Designing From The Road On A Yearlong Trip
Beauchamp hopes to find an educational experience in an upcoming yearlong road trip, which has, for the first time, forced him to leave his lab behind and make room for new items.
"It's been an interesting thing going through the house and packing up the house for this trip. I didn't really realize, because I was so in the thick to it, of how much stuff I had consumed," he says.
Using few resources and picking up new ones along the way, Beauchamp says he's going to build a small lab inside of the RV he'll be taking so he can design from the road.
"I'll be taking acoustics like microphones and analyzers, and stuff that I can do," he says. "This test equipment will allow me to actually be able to test the acoustics right in my own little portable mobile space, but be able to take it into their space and do testing right at their facility as well, so I can test how a speaker sounds on location."
He says geographical location will be only an additional, intangible random object to add to his collection.
"My factory is in Asia, so whether I jump on a plane here or jump on a plane from Denver or wherever, it doesn't really matter if you think about it. It's so easy to think that we've got to be in this one spot to make it happen, when actually we don't. That's the neat thing--It doesn't matter whether I'm sitting in a seat in San Jose or sitting in a seat in Montana."
Beauchamp says he'll try to connect those dots--bouncing around the country, meeting seemingly random people and seeing what comes of it.
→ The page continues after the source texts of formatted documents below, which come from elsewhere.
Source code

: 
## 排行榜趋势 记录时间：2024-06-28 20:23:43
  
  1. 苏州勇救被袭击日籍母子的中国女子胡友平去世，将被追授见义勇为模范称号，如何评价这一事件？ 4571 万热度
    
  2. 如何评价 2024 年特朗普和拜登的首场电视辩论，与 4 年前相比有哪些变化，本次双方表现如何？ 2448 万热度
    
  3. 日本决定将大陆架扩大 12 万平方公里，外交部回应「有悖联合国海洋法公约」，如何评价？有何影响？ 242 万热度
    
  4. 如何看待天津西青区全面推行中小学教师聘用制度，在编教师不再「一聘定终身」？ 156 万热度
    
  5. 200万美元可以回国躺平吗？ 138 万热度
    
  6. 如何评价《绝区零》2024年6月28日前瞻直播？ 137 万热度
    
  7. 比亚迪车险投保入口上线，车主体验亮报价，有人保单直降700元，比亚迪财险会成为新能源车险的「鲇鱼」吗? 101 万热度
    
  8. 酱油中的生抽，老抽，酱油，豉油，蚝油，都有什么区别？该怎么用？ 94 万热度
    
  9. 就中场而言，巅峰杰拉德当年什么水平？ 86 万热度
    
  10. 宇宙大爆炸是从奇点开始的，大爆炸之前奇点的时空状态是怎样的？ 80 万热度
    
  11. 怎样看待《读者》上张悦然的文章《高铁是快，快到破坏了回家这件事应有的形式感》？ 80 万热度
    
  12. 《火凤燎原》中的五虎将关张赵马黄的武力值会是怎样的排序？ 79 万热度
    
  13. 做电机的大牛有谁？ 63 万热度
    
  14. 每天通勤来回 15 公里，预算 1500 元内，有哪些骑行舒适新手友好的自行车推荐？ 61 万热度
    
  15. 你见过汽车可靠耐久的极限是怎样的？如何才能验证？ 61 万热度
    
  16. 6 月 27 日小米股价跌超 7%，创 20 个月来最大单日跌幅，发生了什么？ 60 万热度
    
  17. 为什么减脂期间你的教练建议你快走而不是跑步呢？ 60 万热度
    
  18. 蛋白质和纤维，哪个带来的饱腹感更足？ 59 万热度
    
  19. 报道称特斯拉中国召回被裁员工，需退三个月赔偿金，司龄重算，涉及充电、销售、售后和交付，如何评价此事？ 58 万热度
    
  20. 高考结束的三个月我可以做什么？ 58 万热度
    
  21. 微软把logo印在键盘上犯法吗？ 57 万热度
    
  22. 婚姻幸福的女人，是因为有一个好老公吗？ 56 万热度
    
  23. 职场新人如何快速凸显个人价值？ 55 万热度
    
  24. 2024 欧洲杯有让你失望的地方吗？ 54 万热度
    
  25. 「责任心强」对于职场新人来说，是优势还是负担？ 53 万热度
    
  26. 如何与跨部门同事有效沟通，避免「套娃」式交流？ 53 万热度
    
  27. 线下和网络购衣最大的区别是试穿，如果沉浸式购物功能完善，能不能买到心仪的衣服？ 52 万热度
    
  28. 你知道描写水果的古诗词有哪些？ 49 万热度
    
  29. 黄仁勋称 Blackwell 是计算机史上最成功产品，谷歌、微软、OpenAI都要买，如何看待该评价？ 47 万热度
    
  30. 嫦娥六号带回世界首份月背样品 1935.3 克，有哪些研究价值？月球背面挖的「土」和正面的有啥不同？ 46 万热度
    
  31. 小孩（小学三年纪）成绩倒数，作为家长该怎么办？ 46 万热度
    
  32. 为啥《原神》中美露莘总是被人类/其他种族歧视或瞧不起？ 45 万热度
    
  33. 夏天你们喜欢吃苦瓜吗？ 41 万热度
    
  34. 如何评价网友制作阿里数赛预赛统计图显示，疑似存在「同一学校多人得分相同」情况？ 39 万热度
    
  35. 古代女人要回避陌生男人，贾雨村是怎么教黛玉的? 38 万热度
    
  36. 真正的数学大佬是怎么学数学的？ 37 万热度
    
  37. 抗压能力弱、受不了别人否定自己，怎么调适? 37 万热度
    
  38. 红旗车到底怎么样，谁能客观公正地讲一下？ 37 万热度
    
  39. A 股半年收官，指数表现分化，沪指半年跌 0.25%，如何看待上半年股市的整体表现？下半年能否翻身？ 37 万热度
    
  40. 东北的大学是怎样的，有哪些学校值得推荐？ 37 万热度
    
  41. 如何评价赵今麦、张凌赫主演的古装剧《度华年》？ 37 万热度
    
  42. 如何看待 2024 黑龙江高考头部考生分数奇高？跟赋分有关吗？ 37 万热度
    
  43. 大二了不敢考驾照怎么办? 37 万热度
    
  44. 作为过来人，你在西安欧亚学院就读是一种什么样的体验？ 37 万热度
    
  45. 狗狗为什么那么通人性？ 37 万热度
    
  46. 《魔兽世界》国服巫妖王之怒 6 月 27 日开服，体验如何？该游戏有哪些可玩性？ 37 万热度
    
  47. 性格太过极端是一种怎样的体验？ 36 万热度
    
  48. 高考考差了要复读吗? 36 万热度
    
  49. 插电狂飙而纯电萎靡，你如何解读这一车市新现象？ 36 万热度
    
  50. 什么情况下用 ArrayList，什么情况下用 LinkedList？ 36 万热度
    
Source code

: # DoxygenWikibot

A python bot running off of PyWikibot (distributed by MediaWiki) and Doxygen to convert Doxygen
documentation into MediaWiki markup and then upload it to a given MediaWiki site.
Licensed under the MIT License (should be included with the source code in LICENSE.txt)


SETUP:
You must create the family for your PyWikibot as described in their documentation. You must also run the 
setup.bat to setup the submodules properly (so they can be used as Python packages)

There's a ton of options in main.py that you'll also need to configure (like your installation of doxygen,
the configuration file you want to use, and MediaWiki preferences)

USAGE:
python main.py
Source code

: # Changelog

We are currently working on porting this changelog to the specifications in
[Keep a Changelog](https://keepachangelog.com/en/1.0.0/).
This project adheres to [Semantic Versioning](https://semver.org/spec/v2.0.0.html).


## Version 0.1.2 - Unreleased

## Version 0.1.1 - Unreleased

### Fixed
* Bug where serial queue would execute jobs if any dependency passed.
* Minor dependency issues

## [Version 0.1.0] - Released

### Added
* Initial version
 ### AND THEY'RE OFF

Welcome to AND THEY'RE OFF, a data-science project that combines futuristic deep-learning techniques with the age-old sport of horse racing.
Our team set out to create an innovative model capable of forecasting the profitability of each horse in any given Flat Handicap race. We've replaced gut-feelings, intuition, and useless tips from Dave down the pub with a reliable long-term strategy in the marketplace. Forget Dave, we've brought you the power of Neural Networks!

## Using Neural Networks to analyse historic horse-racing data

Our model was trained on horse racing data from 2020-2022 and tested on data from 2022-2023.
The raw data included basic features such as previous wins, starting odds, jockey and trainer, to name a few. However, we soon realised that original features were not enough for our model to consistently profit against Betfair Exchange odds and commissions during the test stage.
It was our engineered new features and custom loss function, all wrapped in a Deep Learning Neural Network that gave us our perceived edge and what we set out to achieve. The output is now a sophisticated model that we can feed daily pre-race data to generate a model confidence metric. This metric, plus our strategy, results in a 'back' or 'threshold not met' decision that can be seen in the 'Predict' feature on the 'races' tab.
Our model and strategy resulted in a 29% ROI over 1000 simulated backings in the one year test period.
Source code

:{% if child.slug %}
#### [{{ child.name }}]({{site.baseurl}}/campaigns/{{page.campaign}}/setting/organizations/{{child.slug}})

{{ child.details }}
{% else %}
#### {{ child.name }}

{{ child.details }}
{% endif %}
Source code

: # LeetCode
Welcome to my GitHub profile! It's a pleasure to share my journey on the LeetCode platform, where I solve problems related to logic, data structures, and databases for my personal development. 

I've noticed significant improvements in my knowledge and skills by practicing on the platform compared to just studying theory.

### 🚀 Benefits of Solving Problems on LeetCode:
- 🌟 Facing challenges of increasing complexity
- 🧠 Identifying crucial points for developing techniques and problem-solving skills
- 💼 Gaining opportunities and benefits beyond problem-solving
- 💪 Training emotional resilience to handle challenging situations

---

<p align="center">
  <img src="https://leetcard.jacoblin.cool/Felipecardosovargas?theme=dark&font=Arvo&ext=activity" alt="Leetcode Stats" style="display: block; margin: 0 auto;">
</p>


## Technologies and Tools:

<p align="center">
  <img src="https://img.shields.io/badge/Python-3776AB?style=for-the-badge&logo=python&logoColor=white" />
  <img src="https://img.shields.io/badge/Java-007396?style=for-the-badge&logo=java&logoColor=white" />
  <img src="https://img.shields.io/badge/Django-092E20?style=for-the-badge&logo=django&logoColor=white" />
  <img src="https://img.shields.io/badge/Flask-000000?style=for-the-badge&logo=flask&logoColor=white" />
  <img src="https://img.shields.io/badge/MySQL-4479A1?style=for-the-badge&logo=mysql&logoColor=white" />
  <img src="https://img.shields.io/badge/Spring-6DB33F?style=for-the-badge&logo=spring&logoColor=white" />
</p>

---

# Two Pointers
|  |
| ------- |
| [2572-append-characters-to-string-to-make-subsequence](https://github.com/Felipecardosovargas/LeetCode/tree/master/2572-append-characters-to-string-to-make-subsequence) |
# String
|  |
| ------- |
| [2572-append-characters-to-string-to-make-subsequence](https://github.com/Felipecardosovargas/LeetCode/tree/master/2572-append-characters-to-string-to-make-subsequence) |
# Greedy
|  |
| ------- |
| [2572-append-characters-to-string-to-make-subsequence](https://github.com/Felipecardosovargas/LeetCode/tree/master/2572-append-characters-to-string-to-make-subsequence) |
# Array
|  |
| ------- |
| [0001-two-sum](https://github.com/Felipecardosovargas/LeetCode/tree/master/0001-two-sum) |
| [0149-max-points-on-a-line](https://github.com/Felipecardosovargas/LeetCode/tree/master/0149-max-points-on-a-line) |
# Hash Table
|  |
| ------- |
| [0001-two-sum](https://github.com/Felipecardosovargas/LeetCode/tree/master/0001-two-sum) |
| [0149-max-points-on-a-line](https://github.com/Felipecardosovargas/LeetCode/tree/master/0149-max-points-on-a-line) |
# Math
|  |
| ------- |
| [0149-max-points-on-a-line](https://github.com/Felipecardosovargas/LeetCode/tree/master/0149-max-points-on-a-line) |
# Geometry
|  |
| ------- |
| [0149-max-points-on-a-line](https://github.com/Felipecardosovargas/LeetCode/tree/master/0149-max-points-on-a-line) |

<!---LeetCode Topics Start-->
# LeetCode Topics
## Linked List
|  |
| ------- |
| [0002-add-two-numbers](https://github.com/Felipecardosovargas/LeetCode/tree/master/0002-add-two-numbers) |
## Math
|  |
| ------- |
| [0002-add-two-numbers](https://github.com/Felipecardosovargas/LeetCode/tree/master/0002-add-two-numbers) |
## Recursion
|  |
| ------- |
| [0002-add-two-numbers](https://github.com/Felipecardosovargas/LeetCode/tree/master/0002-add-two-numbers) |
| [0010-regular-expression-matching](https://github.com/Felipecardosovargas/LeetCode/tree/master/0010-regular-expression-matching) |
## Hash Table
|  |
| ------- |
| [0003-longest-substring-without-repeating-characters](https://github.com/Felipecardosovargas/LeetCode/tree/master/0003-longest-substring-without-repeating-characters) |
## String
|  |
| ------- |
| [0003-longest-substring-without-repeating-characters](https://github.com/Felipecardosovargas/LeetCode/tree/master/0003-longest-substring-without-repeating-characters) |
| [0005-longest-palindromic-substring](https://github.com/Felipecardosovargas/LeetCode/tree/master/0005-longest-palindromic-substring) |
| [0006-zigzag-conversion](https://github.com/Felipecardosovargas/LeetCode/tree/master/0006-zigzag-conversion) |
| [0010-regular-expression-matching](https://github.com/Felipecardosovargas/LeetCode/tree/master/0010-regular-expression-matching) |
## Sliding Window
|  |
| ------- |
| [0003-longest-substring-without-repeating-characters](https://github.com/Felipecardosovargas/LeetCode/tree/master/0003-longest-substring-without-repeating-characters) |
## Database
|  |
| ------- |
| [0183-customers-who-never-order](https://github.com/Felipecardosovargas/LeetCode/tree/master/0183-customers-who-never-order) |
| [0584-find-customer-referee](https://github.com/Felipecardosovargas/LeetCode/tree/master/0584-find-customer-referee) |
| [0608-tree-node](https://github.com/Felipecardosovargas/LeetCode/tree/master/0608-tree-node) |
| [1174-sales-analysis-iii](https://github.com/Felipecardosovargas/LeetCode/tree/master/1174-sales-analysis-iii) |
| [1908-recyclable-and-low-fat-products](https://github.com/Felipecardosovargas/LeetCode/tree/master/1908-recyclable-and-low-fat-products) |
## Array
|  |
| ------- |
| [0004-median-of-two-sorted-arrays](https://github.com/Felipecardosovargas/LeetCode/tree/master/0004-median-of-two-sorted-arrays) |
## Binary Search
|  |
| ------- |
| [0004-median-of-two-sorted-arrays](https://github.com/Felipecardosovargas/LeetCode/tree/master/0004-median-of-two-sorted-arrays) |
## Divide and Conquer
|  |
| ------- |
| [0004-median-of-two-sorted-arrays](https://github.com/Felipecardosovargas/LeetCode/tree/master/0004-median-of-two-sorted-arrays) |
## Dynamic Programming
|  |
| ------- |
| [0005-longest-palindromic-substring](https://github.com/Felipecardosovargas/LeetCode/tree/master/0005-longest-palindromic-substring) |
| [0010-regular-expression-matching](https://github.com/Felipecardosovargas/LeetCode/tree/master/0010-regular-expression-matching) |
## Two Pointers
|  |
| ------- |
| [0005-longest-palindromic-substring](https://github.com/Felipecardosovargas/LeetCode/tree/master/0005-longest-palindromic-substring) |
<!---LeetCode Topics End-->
"I don't have a schedule. I don't have anywhere I need to be. It's just wherever," he says. "When I was 18 years old and just met some of the most amazing people in my life. If I found some little town that I liked, I stayed there for a day or I stayed there for a week, or stayed there for two weeks. It really didn't matter. There's some really cool freedom with that."
Beauchamp was getting ready for an experimental road trip last week when he realized he needed to make a piece of broken camera equipment work. So he walked over to where he placed that all-thread spool, put it in his flash adapter, and voilà! Problem solved.